> **AIM OF THE TASK**:
Of the lines below, reproduce exactly those from the line containing "Javascript, HTML, CSS" to the end, including both the first and the last.

[Dataset excerpts]
══════
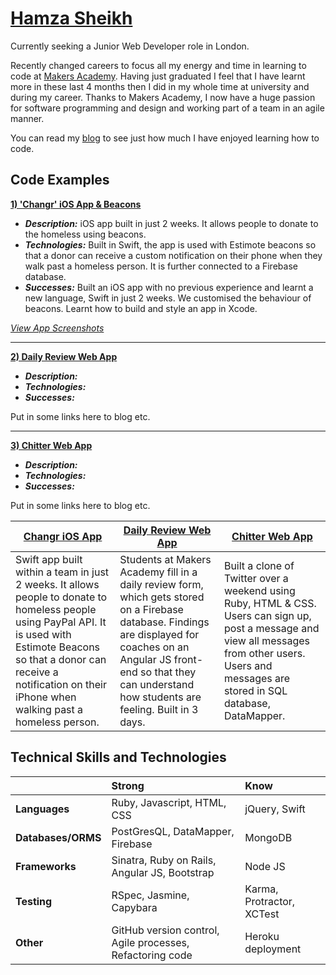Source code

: [Hamza Sheikh](https://github.com/hsheikhm)
============
Currently seeking a Junior Web Developer role in London.

Recently changed careers to focus all my energy and time in learning to code at [Makers Academy](http://www.makersacademy.com/). Having just graduated I feel that I have learnt more in these last 4 months then I did in my whole time at university and during my career. Thanks to Makers Academy, I now have a huge passion for software programming and design and working part of a team in an agile manner.

You can read my [blog](https://hsheikhm.wordpress.com/) to see just how much I have enjoyed learning how to code.

Code Examples
-------------
[**1) 'Changr' iOS App & Beacons**](https://github.com/hsheikhm/changr)

  * ***Description:***
  iOS app built in just 2 weeks. It allows people to donate to the homeless using beacons.
  * ***Technologies:***
  Built in Swift, the app is used with Estimote beacons so that a donor can receive a custom notification on their phone when they walk past a homeless person. It is further connected to a Firebase database.
  * ***Successes:***
  Built an iOS app with no previous experience and learnt a new language, Swift in just 2 weeks. We customised the behaviour of beacons. Learnt how to build and style an app in Xcode.


  [*View App Screenshots*](https://hsheikhm.wordpress.com/2016/01/10/final-project-complete-changr/)

--------------------------------------------------------------------------------

[**2) Daily Review Web App**](https://github.com/hsheikhm/daily_review_app)

* ***Description:***
* ***Technologies:***
* ***Successes:***

Put in some links here to blog etc.

--------------------------------------------------------------------------------

[**3) Chitter Web App**](https://github.com/hsheikhm/chitter-challenge)

* ***Description:***
* ***Technologies:***
* ***Successes:***

Put in some links here to blog etc.





| [Changr iOS App](https://github.com/hsheikhm/changr)| [Daily Review Web App](https://github.com/hsheikhm/daily_review_app)| [Chitter Web App](https://github.com/hsheikhm/chitter-challenge)  |
| ------------- | ------------- | ----- |
|Swift app built within a team in just 2 weeks. It allows people to donate to homeless people using PayPal API. It is used with Estimote Beacons so that a donor can receive a notification on their iPhone when walking past a homeless person.| Students at Makers Academy fill in a daily review form, which gets stored on a Firebase database. Findings are displayed for coaches on an Angular JS front-end so that they can understand how students are feeling. Built in 3 days.| Built a clone of Twitter over a weekend using Ruby, HTML & CSS. Users can sign up, post a message and view all messages from other users. Users and messages are stored in SQL database, DataMapper.|

Technical Skills and Technologies
---------------------------------

|                    | Strong                                                     | Know                       |
| ------------------ | :--------------------------------------------------------- | :------------------------- |
| **Languages**      | Ruby, Javascript, HTML, CSS                                | jQuery, Swift              |
| **Databases/ORMS** | PostGresQL, DataMapper, Firebase                           | MongoDB                    |
| **Frameworks**     | Sinatra, Ruby on Rails, Angular JS, Bootstrap              | Node JS                    |
| **Testing**        | RSpec, Jasmine, Capybara                                   | Karma, Protractor, XCTest  |
| **Other**          | GitHub version control, Agile processes, Refactoring code  | Heroku deployment          |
══════
> **WRITTEN SOLUTION**:
| **Languages**      | Ruby, Javascript, HTML, CSS                                | jQuery, Swift              |
| **Databases/ORMS** | PostGresQL, DataMapper, Firebase                           | MongoDB                    |
| **Frameworks**     | Sinatra, Ruby on Rails, Angular JS, Bootstrap              | Node JS                    |
| **Testing**        | RSpec, Jasmine, Capybara                                   | Karma, Protractor, XCTest  |
| **Other**          | GitHub version control, Agile processes, Refactoring code  | Heroku deployment          |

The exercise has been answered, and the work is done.